## Given records
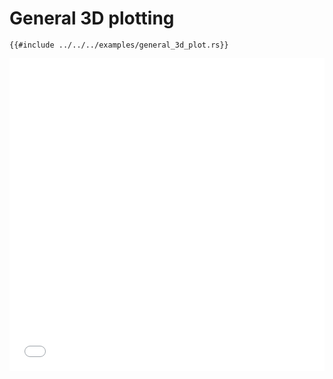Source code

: # General 3D plotting

```rust,ignore
{{#include ../../../examples/general_3d_plot.rs}}
```

<iframe src="../figures/general_3d_plot.html" width="100%" height="500" frameborder="0"></iframe>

## Assignment
Nothing but an exact transcription of the material, without pictures, should be returned.

## Task solution
Source code

: # General 3D plotting

```rust,ignore
{{#include ../../../examples/general_3d_plot.rs}}
```

<iframe src="../figures/general_3d_plot.html" width="100%" height="500" frameborder="0"></iframe>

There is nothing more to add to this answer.